While we think that a repeg is unlikely, we note that political risks are rising. Besides the internal struggle within the ruling National Front coalition, former Deputy PM and now opposition leader Anwar claims to have enough votes and defectors to bring down the government. Anwar has called for a confidence vote to be brought forward to an emergency meeting of parliament on September 23, but there has been no government response yet to this request. The government on September 12 detained an opposition lawmaker in the interests of ?public order and safety? and is very worrisome since Abdullah is now calling Anwar a threat to Malaysia?s economy and security.
Malaysia fundamentals remain strong, but the current bout of global risk aversion coupled with rising political risk suggests that MYR is likely to continue to underperform.

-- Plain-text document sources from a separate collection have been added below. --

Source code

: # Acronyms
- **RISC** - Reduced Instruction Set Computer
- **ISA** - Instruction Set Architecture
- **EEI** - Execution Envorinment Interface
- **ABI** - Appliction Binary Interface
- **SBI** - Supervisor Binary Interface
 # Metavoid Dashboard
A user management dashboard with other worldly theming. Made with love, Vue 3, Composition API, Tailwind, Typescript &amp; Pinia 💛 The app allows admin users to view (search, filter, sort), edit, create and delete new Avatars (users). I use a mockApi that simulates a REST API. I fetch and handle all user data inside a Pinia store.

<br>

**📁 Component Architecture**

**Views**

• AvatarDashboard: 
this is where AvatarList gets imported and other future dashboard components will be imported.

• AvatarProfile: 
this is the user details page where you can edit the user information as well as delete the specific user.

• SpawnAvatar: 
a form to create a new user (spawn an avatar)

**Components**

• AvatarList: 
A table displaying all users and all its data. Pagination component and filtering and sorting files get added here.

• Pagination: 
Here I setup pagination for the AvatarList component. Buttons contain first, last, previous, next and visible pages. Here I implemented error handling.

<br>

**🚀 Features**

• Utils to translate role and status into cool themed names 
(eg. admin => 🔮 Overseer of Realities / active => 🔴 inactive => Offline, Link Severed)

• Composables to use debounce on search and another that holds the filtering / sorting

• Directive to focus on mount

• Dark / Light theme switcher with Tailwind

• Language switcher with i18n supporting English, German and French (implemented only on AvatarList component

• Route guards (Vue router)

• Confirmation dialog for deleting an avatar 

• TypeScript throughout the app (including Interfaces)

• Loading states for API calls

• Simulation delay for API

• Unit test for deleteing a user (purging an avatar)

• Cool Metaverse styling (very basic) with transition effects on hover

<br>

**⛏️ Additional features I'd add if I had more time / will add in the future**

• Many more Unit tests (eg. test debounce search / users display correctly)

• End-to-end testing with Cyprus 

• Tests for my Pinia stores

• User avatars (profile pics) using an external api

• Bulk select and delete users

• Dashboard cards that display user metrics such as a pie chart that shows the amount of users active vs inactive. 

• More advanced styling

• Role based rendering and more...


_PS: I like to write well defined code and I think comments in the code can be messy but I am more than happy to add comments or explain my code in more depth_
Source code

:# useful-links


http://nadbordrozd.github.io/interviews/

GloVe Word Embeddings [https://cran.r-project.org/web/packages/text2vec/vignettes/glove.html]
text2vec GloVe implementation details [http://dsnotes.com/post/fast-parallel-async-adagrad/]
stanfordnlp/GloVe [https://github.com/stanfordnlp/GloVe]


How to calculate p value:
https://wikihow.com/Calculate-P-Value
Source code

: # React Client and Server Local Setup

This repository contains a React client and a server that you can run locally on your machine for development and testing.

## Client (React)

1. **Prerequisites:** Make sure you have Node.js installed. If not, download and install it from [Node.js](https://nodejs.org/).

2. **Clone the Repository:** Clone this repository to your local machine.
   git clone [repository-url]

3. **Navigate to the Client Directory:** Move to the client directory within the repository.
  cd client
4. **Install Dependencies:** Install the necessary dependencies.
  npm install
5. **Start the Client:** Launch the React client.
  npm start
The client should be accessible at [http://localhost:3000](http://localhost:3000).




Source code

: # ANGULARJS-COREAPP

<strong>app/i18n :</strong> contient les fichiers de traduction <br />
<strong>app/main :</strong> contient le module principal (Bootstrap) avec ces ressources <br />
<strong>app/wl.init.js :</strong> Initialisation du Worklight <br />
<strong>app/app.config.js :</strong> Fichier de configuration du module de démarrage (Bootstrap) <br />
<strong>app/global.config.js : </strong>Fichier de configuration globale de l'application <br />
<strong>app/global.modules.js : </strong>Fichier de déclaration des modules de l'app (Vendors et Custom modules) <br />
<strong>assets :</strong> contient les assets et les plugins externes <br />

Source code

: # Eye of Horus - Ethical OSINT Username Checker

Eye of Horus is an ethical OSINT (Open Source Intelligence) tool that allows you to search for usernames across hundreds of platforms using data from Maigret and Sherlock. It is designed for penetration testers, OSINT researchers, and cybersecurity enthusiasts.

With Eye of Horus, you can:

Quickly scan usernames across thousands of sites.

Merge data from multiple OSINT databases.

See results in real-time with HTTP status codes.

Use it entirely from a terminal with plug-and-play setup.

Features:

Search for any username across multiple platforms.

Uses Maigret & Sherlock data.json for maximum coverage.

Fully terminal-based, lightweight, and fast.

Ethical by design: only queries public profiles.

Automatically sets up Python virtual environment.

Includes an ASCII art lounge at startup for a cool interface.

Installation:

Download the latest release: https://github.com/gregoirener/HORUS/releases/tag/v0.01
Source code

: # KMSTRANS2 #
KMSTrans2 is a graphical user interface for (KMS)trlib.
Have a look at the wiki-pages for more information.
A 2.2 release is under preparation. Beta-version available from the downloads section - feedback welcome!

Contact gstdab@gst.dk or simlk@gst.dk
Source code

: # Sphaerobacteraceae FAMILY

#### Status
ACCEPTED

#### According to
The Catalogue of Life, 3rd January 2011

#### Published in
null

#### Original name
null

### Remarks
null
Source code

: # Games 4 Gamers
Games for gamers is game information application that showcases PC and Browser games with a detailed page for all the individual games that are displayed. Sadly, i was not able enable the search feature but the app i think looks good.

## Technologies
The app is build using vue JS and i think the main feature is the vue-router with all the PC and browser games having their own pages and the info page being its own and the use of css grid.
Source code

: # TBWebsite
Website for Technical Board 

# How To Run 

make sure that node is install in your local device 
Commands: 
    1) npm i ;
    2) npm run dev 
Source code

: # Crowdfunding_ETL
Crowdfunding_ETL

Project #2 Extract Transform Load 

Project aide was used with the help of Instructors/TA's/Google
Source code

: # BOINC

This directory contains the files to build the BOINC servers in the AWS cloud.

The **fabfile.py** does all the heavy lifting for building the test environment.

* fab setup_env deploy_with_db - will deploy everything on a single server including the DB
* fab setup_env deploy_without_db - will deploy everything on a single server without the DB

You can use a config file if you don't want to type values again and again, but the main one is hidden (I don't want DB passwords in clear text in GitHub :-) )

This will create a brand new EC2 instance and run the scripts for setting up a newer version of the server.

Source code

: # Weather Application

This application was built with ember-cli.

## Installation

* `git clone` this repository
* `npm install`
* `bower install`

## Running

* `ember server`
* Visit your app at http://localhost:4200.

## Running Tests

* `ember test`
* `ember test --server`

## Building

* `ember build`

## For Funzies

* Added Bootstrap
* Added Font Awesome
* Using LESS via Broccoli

Indeed, the political outlook is fraught with possibilities. Since July 15, when the dollar bottomed vs. the euro, MYR has been one of the worst performers in Asia (down 6%), second only to KRW (down 10%). USD/MYR has fallen today, helped by some semblance of calm returning to the markets, but we continue to feel that the outlook for EM currencies in general remain poor. Despite the relief rally on the wide-ranging bailout plan, conditions going forward are not conducive for EM: low risk appetite, global recession risk, and tight global liquidity conditions.